25 February 2014
Sánchez-Cervera Abogados represents a defendant charged with an alleged offence of concealment of assets, the case being dismissed as the Madrid Provincial Court understood that the sale of the family home was not carried out to evade creditors, but to pay off the outstanding mortgage with the bank, and that there was no intention to hinder the seizure proceedings initiated by the creditors.

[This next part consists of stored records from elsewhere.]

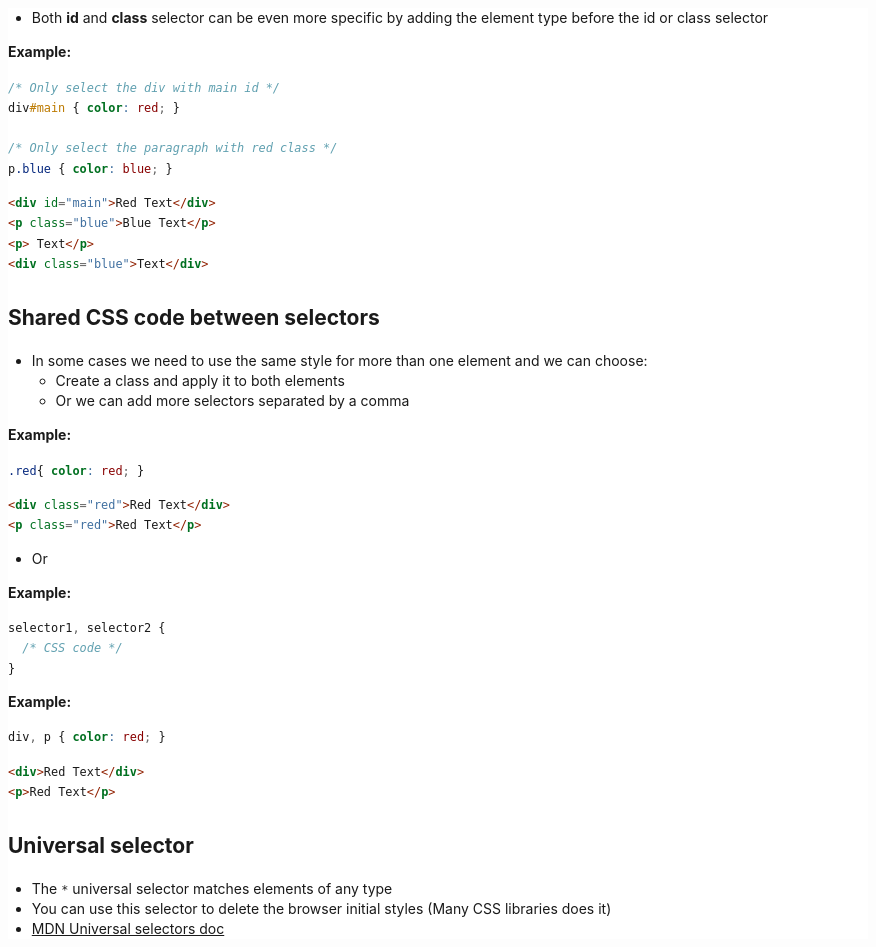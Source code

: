 * Both **id** and **class** selector can be even more specific by adding the element type before the id or class selector

**Example:**
```css
/* Only select the div with main id */
div#main { color: red; }

/* Only select the paragraph with red class */
p.blue { color: blue; }
```
```html
<div id="main">Red Text</div>
<p class="blue">Blue Text</p>
<p> Text</p>
<div class="blue">Text</div>
```

## Shared CSS code between selectors
* In some cases we need to use the same style for more than one element and we can choose:
  * Create a class and apply it to both elements
  * Or we can add more selectors separated by a comma

**Example:**
```css
.red{ color: red; }
```
```html
<div class="red">Red Text</div>
<p class="red">Red Text</p>
```

* Or

**Example:**
```css
selector1, selector2 {
  /* CSS code */
}
```

**Example:**
```css
div, p { color: red; }
```
```html
<div>Red Text</div>
<p>Red Text</p>
```

## Universal selector
* The `*` universal selector matches elements of any type
* You can use this selector to delete the browser initial styles (Many CSS libraries does it)
* [MDN Universal selectors doc](https://developer.mozilla.org/en-US/docs/Web/CSS/Universal_selectors)
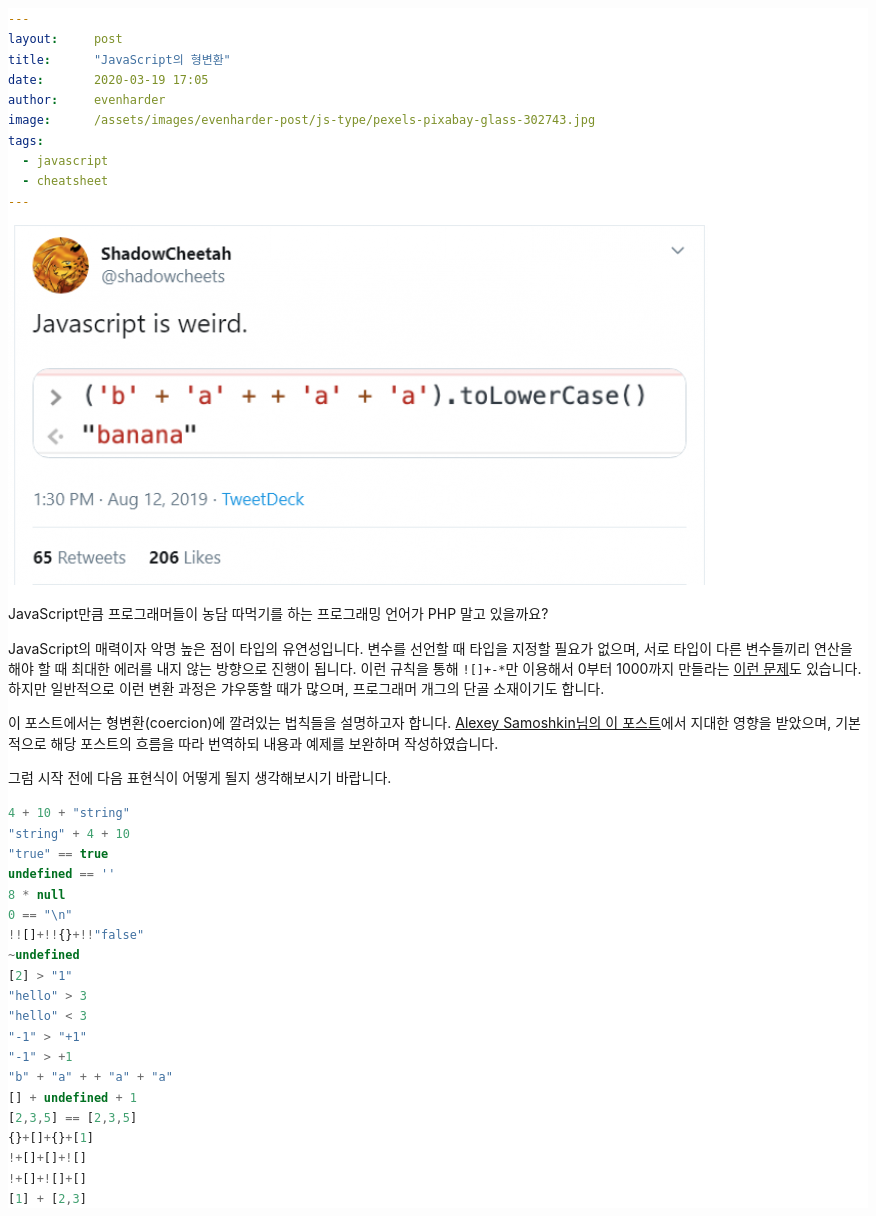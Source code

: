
 ```yaml
---
layout:     post
title:      "JavaScript의 형변환"
date:       2020-03-19 17:05
author:     evenharder
image:      /assets/images/evenharder-post/js-type/pexels-pixabay-glass-302743.jpg
tags:
  - javascript
  - cheatsheet
---
```


![](/assets/images/evenharder-post/js-type/js.png)

JavaScript만큼 프로그래머들이 농담 따먹기를 하는 프로그래밍 언어가 PHP 말고 있을까요?

JavaScript의 매력이자 악명 높은 점이 타입의 유연성입니다. 변수를 선언할 때 타입을 지정할 필요가 없으며, 서로 타입이 다른 변수들끼리 연산을 해야 할 때 최대한 에러를 내지 않는 방향으로 진행이 됩니다. 이런 규칙을 통해 `![]+-*`만 이용해서 0부터 1000까지 만들라는 [이런 문제](https://ipsc.ksp.sk/2015/real/problems/m.html)도 있습니다. 하지만 일반적으로 이런 변환 과정은 갸우뚱할 때가 많으며, 프로그래머 개그의 단골 소재이기도 합니다.

이 포스트에서는 형변환(coercion)에 깔려있는 법칙들을 설명하고자 합니다. [Alexey Samoshkin님의 이 포스트](https://www.freecodecamp.org/news/js-type-coercion-explained-27ba3d9a2839/)에서 지대한 영향을 받았으며, 기본적으로 해당 포스트의 흐름을 따라 번역하되 내용과 예제를 보완하며 작성하였습니다.

그럼 시작 전에 다음 표현식이 어떻게 될지 생각해보시기 바랍니다.

```javascript
4 + 10 + "string"
"string" + 4 + 10
"true" == true
undefined == ''
8 * null
0 == "\n"
!![]+!!{}+!!"false"
~undefined
[2] > "1"
"hello" > 3
"hello" < 3
"-1" > "+1"
"-1" > +1
"b" + "a" + + "a" + "a"
[] + undefined + 1
[2,3,5] == [2,3,5]
{}+[]+{}+[1]
!+[]+[]+![]
!+[]+![]+[]
[1] + [2,3]
```
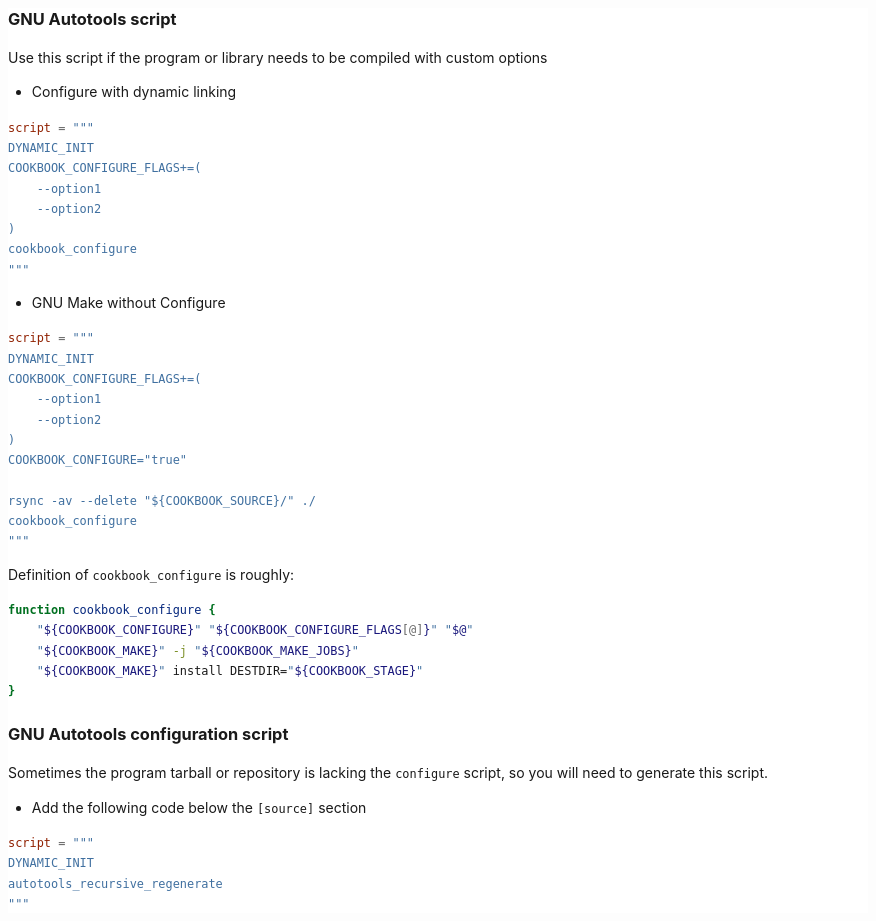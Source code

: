 ### GNU Autotools script

Use this script if the program or library needs to be compiled with custom options

- Configure with dynamic linking

```toml
script = """
DYNAMIC_INIT
COOKBOOK_CONFIGURE_FLAGS+=(
    --option1
    --option2
)
cookbook_configure
"""
```

- GNU Make without Configure

```toml
script = """
DYNAMIC_INIT
COOKBOOK_CONFIGURE_FLAGS+=(
    --option1
    --option2
)
COOKBOOK_CONFIGURE="true"

rsync -av --delete "${COOKBOOK_SOURCE}/" ./
cookbook_configure
"""
```

Definition of `cookbook_configure` is roughly:

```sh
function cookbook_configure {
    "${COOKBOOK_CONFIGURE}" "${COOKBOOK_CONFIGURE_FLAGS[@]}" "$@"
    "${COOKBOOK_MAKE}" -j "${COOKBOOK_MAKE_JOBS}"
    "${COOKBOOK_MAKE}" install DESTDIR="${COOKBOOK_STAGE}"
}
```

### GNU Autotools configuration script

Sometimes the program tarball or repository is lacking the `configure` script, so you will need to generate this script.

- Add the following code below the `[source]` section

```toml
script = """
DYNAMIC_INIT
autotools_recursive_regenerate
"""
```
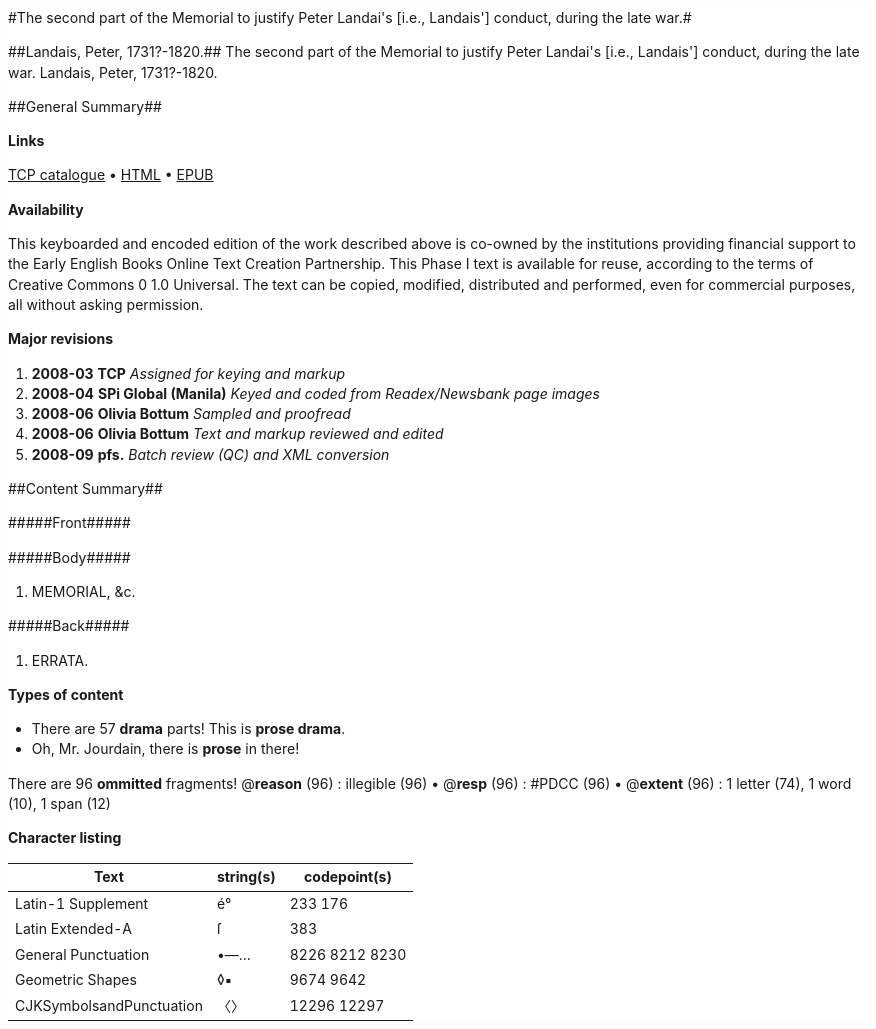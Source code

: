 #The second part of the Memorial to justify Peter Landai's [i.e., Landais'] conduct, during the late war.#

##Landais, Peter, 1731?-1820.##
The second part of the Memorial to justify Peter Landai's [i.e., Landais'] conduct, during the late war.
Landais, Peter, 1731?-1820.

##General Summary##

**Links**

[TCP catalogue](http://www.ota.ox.ac.uk/tcp/)  • 
[HTML](http://tei.it.ox.ac.uk/tcp/Texts-HTML/free/N15/N15016.html)  • 
[EPUB](http://tei.it.ox.ac.uk/tcp/Texts-EPUB/free/N15/N15016.epub)

**Availability**

This keyboarded and encoded edition of the
	       work described above is co-owned by the institutions
	       providing financial support to the Early English Books
	       Online Text Creation Partnership. This Phase I text is
	       available for reuse, according to the terms of Creative
	       Commons 0 1.0 Universal. The text can be copied,
	       modified, distributed and performed, even for
	       commercial purposes, all without asking permission.

**Major revisions**

1. __2008-03__ __TCP__ *Assigned for keying and markup*
1. __2008-04__ __SPi Global (Manila)__ *Keyed and coded from Readex/Newsbank page images*
1. __2008-06__ __Olivia Bottum__ *Sampled and proofread*
1. __2008-06__ __Olivia Bottum__ *Text and markup reviewed and edited*
1. __2008-09__ __pfs.__ *Batch review (QC) and XML conversion*

##Content Summary##

#####Front#####

#####Body#####

1. MEMORIAL, &c.

#####Back#####

1. ERRATA.

**Types of content**

  * There are 57 **drama** parts! This is **prose drama**.
  * Oh, Mr. Jourdain, there is **prose** in there!

There are 96 **ommitted** fragments! 
 @__reason__ (96) : illegible (96)  •  @__resp__ (96) : #PDCC (96)  •  @__extent__ (96) : 1 letter (74), 1 word (10), 1 span (12)

**Character listing**


|Text|string(s)|codepoint(s)|
|---|---|---|
|Latin-1 Supplement|é°|233 176|
|Latin Extended-A|ſ|383|
|General Punctuation|•—…|8226 8212 8230|
|Geometric Shapes|◊▪|9674 9642|
|CJKSymbolsandPunctuation|〈〉|12296 12297|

The Order ratifies the jurisprudence on the non-existence of the offence of asset stripping when an asset is sold to pay one creditor in preference to another, even if the civil rules on the priority of claims are not respected:
‘Therefore, as indicated in STS 1471/2004, of 15 December, ‘this crime is not committed when there is no subtraction or concealment of the debtor’s assets with the aim of preventing the creditor from exercising his right. And such a manoeuvre of theft or concealment does not occur when the conduct of the active subject consists of paying other credits other than the one for which criminal proceedings are being pursued, even if the creditor who is prevented from collecting has preference over the creditor who has been paid, a preference derived from the application of the civil or commercial rules governing the priority of credits (arts. 1921 et seq. cc. and concordant provisions). The offence of taking possession of property does not take into account these rules of a private nature’.
The Madrid Provincial Court upheld the appeal and dismissed the case as it was established that the purchase and sale of the family home was carried out to settle a previous debt with the bank, and that the defendants did not make any profit from the transaction.